'Me and My Girl': Musical dances in out of the past

July 14, 1995|By Rona Hirsch | Rona Hirsch,Contributing Writer

Better bring your dancing shoes when heading out to see the Howard County Summer Theatre production of "Me and My Girl," opening tonight at Centennial High School in Ellicott City.

Other musicals tempt audiences into dancing in the aisles; cast members here will run up the aisles and invite theatergoers to join them in dancing the show's hit song, "The Lambeth Walk."

The fact that many audiences probably have never heard of "The Lambeth Walk," a popular 1930s English dance, or even of "Me and My Girl" has made the production that much more appealing to the company.

"It isn't 'A Chorus Line'; no movie was made of it," said Tom Sankey, 42, of Ellicott City, who has directed the company's last 12 shows.

"It's a risk when we're doing something new, unlike 'The Sound of Music' or 'Oklahoma.' And if you ever have financial problems, do 'Annie' and you'll be fine.

"But we wanted to expose the community to something new that's fun and family entertainment. 'Me and My Girl' is good for community theater. It has a large cast, a wide variety of ages, plus a lot for the chorus to do. There's a lot of singing and dancing and nice character parts."

Although the show was first produced in 1938, U.S. audiences are unfamiliar with the British production because it didn't play in this country until 10 years ago. After a successful revival in England in the 1980s, the show ran for three years on Broadway, winning the 1986 Tony for best musical.
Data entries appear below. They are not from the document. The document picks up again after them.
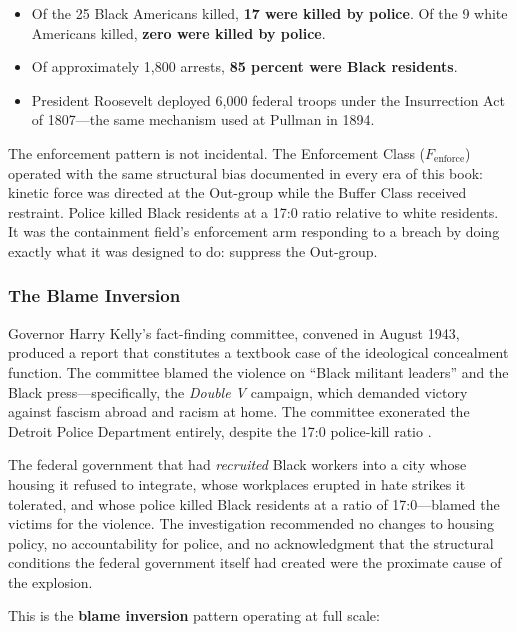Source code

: \begin{itemize}
  \tightlist
  \item Of the 25 Black Americans killed, \textbf{17 were killed by police}. Of the 9 white Americans killed, \textbf{zero were killed by police}.
  \item Of approximately 1,800 arrests, \textbf{85 percent were Black residents}.
  \item President Roosevelt deployed 6,000 federal troops under the Insurrection Act of 1807---the same mechanism used at Pullman in 1894.
\end{itemize}

The enforcement pattern is not incidental. The Enforcement Class ($F_{\text{enforce}}$) operated with the same structural bias documented in every era of this book: kinetic force was directed at the Out-group while the Buffer Class received restraint. Police killed Black residents at a 17:0 ratio relative to white residents. It was the containment field's enforcement arm responding to a breach by doing exactly what it was designed to do: suppress the Out-group.

\subsubsection{The Blame Inversion}

Governor Harry Kelly's fact-finding committee, convened in August 1943, produced a report that constitutes a textbook case of the ideological concealment function. The committee blamed the violence on ``Black militant leaders'' and the Black press---specifically, the \textit{Double V} campaign, which demanded victory against fascism abroad and racism at home. The committee exonerated the Detroit Police Department entirely, despite the 17:0 police-kill ratio \cite{capeci_detroit}.

The federal government that had \textit{recruited} Black workers into a city whose housing it refused to integrate, whose workplaces erupted in hate strikes it tolerated, and whose police killed Black residents at a ratio of 17:0---blamed the victims for the violence. The investigation recommended no changes to housing policy, no accountability for police, and no acknowledgment that the structural conditions the federal government itself had created were the proximate cause of the explosion.

This is the \textbf{blame inversion} pattern operating at full scale:

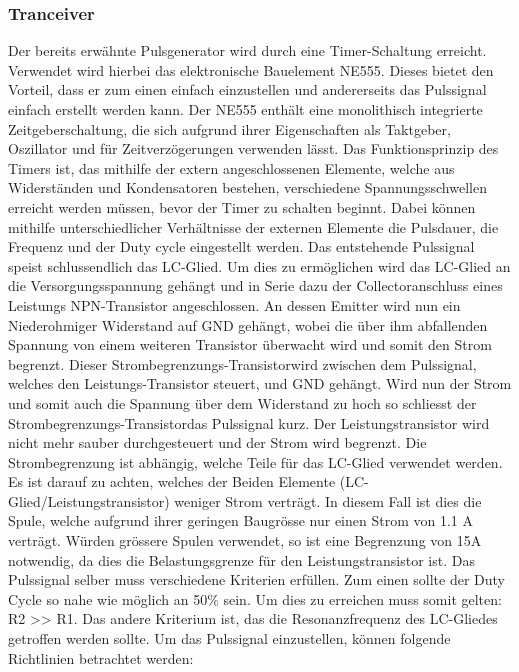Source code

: \subsubsection*{Tranceiver}
Der bereits erwähnte Pulsgenerator wird durch eine Timer-Schaltung erreicht. Verwendet wird hierbei das elektronische Bauelement NE555. Dieses bietet den Vorteil, dass er zum einen einfach einzustellen und andererseits das Pulssignal einfach erstellt werden kann. Der NE555 enthält eine monolithisch integrierte Zeitgeberschaltung, die sich aufgrund ihrer Eigenschaften als Taktgeber, Oszillator und für Zeitverzögerungen verwenden lässt. Das Funktionsprinzip des Timers ist, das mithilfe der extern angeschlossenen Elemente, welche aus Widerständen und Kondensatoren bestehen, verschiedene Spannungsschwellen erreicht werden müssen, bevor der Timer zu schalten beginnt. Dabei können mithilfe unterschiedlicher Verhältnisse der externen Elemente die Pulsdauer, die Frequenz und der Duty cycle eingestellt werden. Das entstehende Pulssignal speist schlussendlich das LC-Glied. Um dies zu ermöglichen wird das LC-Glied an die Versorgungsspannung gehängt und in Serie dazu der Collectoranschluss eines Leistungs NPN-Transistor angeschlossen. An dessen Emitter wird nun ein Niederohmiger Widerstand auf GND gehängt, wobei die über ihm abfallenden Spannung von einem weiteren Transistor überwacht wird und somit den Strom begrenzt. Dieser \glqq Strombegrenzungs-Transistor\grqq wird zwischen dem Pulssignal, welches den Leistungs-Transistor steuert, und GND gehängt. Wird nun der Strom und somit auch die Spannung über dem Widerstand zu hoch so schliesst der \glqq Strombegrenzungs-Transistor\grqq das Pulssignal kurz. Der Leistungstransistor wird nicht mehr sauber durchgesteuert und der Strom wird begrenzt. Die Strombegrenzung ist abhängig, welche Teile für das LC-Glied verwendet werden. Es ist darauf zu achten, welches der Beiden Elemente (LC-Glied/Leistungstransistor) weniger Strom verträgt. In diesem Fall ist dies die Spule, welche aufgrund ihrer geringen Baugrösse nur einen Strom von 1.1 A verträgt. Würden grössere Spulen verwendet, so ist eine Begrenzung von 15A notwendig, da dies die Belastungsgrenze für den Leistungstransistor ist.
\newline
Das Pulssignal selber muss verschiedene Kriterien erfüllen. Zum einen sollte der Duty Cycle so nahe wie möglich an 50$\%$ sein. Um dies zu erreichen muss somit gelten: R2 >> R1. Das andere Kriterium ist, das die Resonanzfrequenz des LC-Gliedes getroffen werden sollte. Um das Pulssignal einzustellen, können folgende Richtlinien betrachtet werden:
"In terms of shows, this is not overdone," said Fred Neil, a company board member who plays Sir John. "Although it doesn't fall into the blockbuster legacy of 'Hello Dolly' or 'Fiddler on the Roof,' we fell in love with it. There are some terrific numbers, and it's a whole lot of fun."

The company, which was formed in 1975 to offer theater opportunities for youngsters during the summer, always features children in casts that range in age from 6 to 65. "We attempt to continue the education of a lot of people interested in doing theater," said Mr. Neil, 61, of Columbia. "Though there aren't kid roles in this production per se, kids who performed with us in the past can be in it."
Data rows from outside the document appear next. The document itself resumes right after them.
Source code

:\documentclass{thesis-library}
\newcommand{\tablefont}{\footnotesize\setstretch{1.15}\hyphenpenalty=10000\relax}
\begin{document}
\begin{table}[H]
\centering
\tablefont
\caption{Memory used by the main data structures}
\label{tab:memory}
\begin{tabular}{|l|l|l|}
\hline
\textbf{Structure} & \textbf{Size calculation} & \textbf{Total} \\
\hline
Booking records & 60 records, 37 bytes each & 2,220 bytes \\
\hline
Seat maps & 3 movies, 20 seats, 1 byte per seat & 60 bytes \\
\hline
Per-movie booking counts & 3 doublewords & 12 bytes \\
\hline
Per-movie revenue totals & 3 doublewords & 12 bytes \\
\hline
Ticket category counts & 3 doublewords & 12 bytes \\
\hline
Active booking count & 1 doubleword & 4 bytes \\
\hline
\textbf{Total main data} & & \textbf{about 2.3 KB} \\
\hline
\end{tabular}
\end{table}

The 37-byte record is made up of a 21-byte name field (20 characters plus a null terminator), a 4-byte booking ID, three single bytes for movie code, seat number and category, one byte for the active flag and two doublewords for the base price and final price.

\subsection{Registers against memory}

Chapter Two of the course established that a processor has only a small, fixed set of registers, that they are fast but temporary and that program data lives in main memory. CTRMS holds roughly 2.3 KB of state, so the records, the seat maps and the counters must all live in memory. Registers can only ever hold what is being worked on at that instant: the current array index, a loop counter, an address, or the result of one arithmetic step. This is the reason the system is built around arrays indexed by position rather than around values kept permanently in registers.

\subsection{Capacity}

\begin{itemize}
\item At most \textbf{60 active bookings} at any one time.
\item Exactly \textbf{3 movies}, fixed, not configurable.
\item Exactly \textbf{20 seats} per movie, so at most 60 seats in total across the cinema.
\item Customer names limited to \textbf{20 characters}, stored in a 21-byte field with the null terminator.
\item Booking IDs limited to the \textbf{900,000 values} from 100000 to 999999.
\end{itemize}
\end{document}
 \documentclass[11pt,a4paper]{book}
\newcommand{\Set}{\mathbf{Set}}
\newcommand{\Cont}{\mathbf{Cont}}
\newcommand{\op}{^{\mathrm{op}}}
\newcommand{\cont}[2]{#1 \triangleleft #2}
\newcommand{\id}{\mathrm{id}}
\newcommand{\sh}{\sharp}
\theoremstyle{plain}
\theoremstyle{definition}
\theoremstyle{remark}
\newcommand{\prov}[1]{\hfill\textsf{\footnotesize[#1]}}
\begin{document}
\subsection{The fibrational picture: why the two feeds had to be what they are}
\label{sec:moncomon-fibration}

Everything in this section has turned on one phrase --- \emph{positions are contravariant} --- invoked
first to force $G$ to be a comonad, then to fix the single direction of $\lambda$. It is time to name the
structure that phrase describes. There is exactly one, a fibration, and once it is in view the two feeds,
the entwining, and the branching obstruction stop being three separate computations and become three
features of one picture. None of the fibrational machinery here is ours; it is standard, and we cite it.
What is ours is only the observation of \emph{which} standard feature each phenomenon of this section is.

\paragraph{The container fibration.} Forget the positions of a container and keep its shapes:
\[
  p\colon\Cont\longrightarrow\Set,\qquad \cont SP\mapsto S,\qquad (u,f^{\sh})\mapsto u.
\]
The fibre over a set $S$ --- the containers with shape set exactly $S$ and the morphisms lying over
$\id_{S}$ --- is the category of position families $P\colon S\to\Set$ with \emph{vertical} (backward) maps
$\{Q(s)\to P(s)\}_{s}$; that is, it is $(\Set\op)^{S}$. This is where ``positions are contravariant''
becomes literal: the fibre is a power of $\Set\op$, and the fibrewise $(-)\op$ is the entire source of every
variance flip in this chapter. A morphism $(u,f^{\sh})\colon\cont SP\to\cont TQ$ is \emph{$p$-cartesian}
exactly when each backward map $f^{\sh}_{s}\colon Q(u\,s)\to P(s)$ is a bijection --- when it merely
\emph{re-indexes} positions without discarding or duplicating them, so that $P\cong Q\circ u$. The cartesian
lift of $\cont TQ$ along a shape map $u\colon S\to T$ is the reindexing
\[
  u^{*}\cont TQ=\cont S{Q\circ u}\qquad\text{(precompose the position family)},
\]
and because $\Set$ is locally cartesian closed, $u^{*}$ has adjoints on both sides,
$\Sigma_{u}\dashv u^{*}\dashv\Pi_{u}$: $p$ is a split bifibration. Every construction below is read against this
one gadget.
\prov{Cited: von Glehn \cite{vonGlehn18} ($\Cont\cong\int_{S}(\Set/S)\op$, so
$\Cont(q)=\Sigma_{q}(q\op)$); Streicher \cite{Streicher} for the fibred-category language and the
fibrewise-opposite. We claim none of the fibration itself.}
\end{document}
Gary Best, who plays the lead, will perform with his 13-year-old daughter, Jessica, a chorus member. Mr. Best's late mother, Elise, was one of the three parents who started the company when he played the lead in "Guys and Dolls."

An agile performer with great comedic timing, Mr. Best has performed in dinner theater, including at Toby's in Columbia from 1980 to 1985. But he didn't return to the Howard County Summer Theatre until two years ago, when he played Bert Healy in its production of "Annie" opposite Jessica, who had the title role.

He, too, was unfamiliar with "Me and My Girl" when he was asked to join this year.

"I knew nothing about it," said the 40-year-old systems analyst from Mount Airy. "But I think it's wonderfully written. The name recognition isn't there like it was for 'The Music Man,' but I hope people will give it a chance."

Last year's 20th anniversary production drew almost 3,000 people to "The Music Man." Organizers this year are counting on word of mouth to build audiences.

"Me and My Girl" hails from the grand tradition of 1930s musical comedies: sappy love story, witty dialogue, hummable songs, elaborate dance numbers and huge cast.

The humorous plot revolves around the likable but uneducated Bill Snibson, who turns out to be a member of a wealthy family of nobility. The family requires him to improve himself. That includes dumping his low-class but warmhearted girlfriend, Sally.

The production features a 23-member band and 72 cast members. That's a lot of feet to teach the difficult, 10-minute-long "Lambeth Walk," during which dancers flap their knees, clap their hands and scream, "Oi!" (as in "oy vey").

"Several adults didn't think they could do it," said Amanda Tschirgi, who has choreographed 11 of the company's shows. "They thought it was too hard and too much. Sometimes it took two hours to do just two verses."

Ms. Tschirgi had to be creative to avoid crowding when staging the show's 15 dance numbers.

"They dance on the ramps, the stairs, sides of the stage or couches," said the 30-year-old Columbia resident.

For "The Lambeth Walk," she divided the cast into six groups. Once the number begins, 40 cast members will run into the aisles and pull audience members out of their seats.

For the other toe-tapping numbers, audiences are reminded to

stay seated.

Howard County Summer Theatre will present "Me and My Girl" at p.m. today through Sunday and Thursday through July 22 at Centennial High School in Ellicott City. Matinees are at 2:30 p.m. Sunday and July 22.